Top of Entries supplied

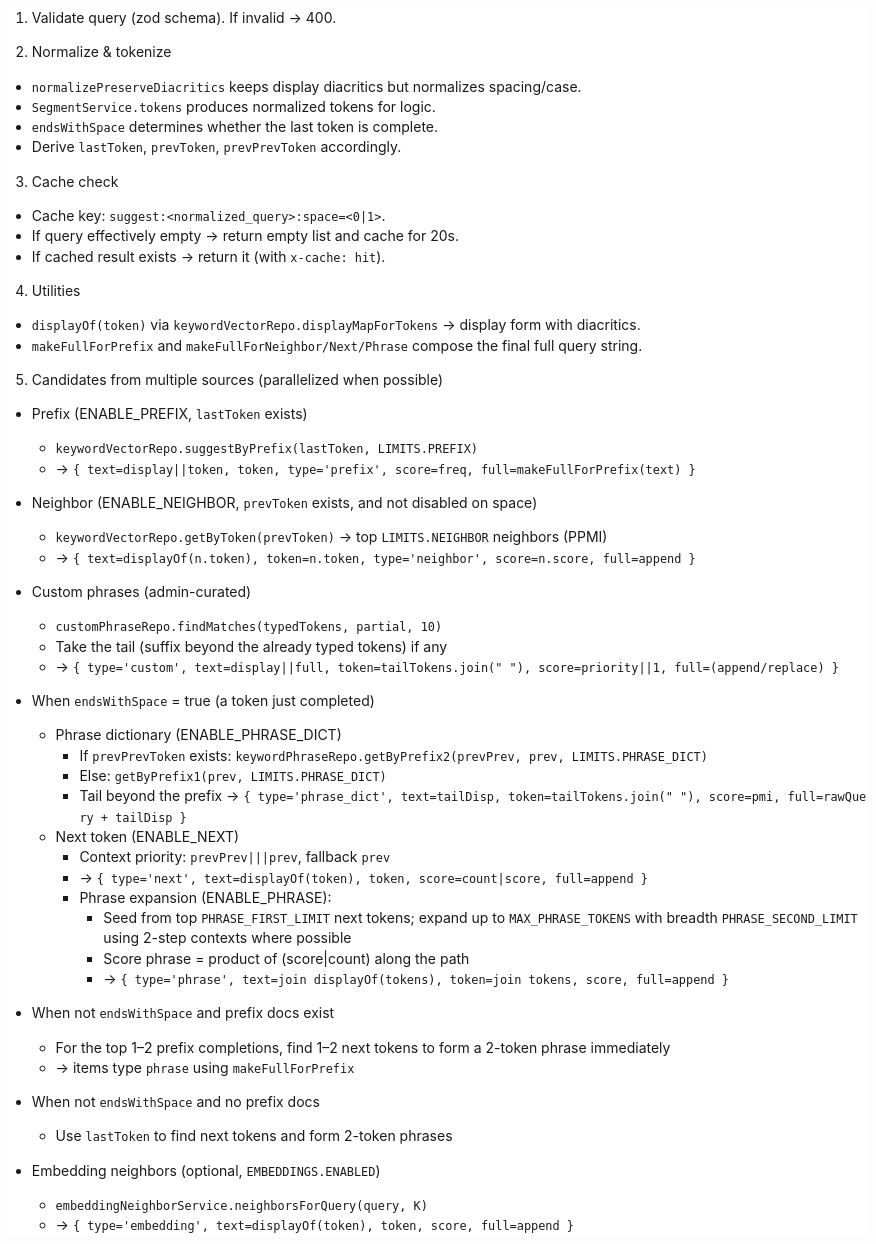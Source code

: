 1) Validate query (zod schema). If invalid → 400.

2) Normalize & tokenize
- `normalizePreserveDiacritics` keeps display diacritics but normalizes spacing/case.
- `SegmentService.tokens` produces normalized tokens for logic.
- `endsWithSpace` determines whether the last token is complete.
- Derive `lastToken`, `prevToken`, `prevPrevToken` accordingly.

3) Cache check
- Cache key: `suggest:<normalized_query>:space=<0|1>`.
- If query effectively empty → return empty list and cache for 20s.
- If cached result exists → return it (with `x-cache: hit`).

4) Utilities
- `displayOf(token)` via `keywordVectorRepo.displayMapForTokens` → display form with diacritics.
- `makeFullForPrefix` and `makeFullForNeighbor/Next/Phrase` compose the final full query string.

5) Candidates from multiple sources (parallelized when possible)

- Prefix (ENABLE_PREFIX, `lastToken` exists)
  - `keywordVectorRepo.suggestByPrefix(lastToken, LIMITS.PREFIX)`
  - → `{ text=display||token, token, type='prefix', score=freq, full=makeFullForPrefix(text) }`

- Neighbor (ENABLE_NEIGHBOR, `prevToken` exists, and not disabled on space)
  - `keywordVectorRepo.getByToken(prevToken)` → top `LIMITS.NEIGHBOR` neighbors (PPMI)
  - → `{ text=displayOf(n.token), token=n.token, type='neighbor', score=n.score, full=append }`

- Custom phrases (admin-curated)
  - `customPhraseRepo.findMatches(typedTokens, partial, 10)`
  - Take the tail (suffix beyond the already typed tokens) if any
  - → `{ type='custom', text=display||full, token=tailTokens.join(" "), score=priority||1, full=(append/replace) }`

- When `endsWithSpace` = true (a token just completed)
  - Phrase dictionary (ENABLE_PHRASE_DICT)
    - If `prevPrevToken` exists: `keywordPhraseRepo.getByPrefix2(prevPrev, prev, LIMITS.PHRASE_DICT)`
    - Else: `getByPrefix1(prev, LIMITS.PHRASE_DICT)`
    - Tail beyond the prefix → `{ type='phrase_dict', text=tailDisp, token=tailTokens.join(" "), score=pmi, full=rawQuery + tailDisp }`
  - Next token (ENABLE_NEXT)
    - Context priority: `prevPrev|||prev`, fallback `prev`
    - → `{ type='next', text=displayOf(token), token, score=count|score, full=append }`
    - Phrase expansion (ENABLE_PHRASE):
      - Seed from top `PHRASE_FIRST_LIMIT` next tokens; expand up to `MAX_PHRASE_TOKENS` with breadth `PHRASE_SECOND_LIMIT` using 2-step contexts where possible
      - Score phrase = product of (score|count) along the path
      - → `{ type='phrase', text=join displayOf(tokens), token=join tokens, score, full=append }`

- When not `endsWithSpace` and prefix docs exist
  - For the top 1–2 prefix completions, find 1–2 next tokens to form a 2-token phrase immediately
  - → items type `phrase` using `makeFullForPrefix`

- When not `endsWithSpace` and no prefix docs
  - Use `lastToken` to find next tokens and form 2-token phrases

- Embedding neighbors (optional, `EMBEDDINGS.ENABLED`)
  - `embeddingNeighborService.neighborsForQuery(query, K)`
  - → `{ type='embedding', text=displayOf(token), token, score, full=append }`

Bottom of Entries supplied

(Task goal)
Would you repeat exactly, and only, the lines from the start of the records above through the line containing "tokens for logic.", with the pictures omitted?

(The completed task)
Source code

: 1) Validate query (zod schema). If invalid → 400.

2) Normalize & tokenize
- `normalizePreserveDiacritics` keeps display diacritics but normalizes spacing/case.
- `SegmentService.tokens` produces normalized tokens for logic.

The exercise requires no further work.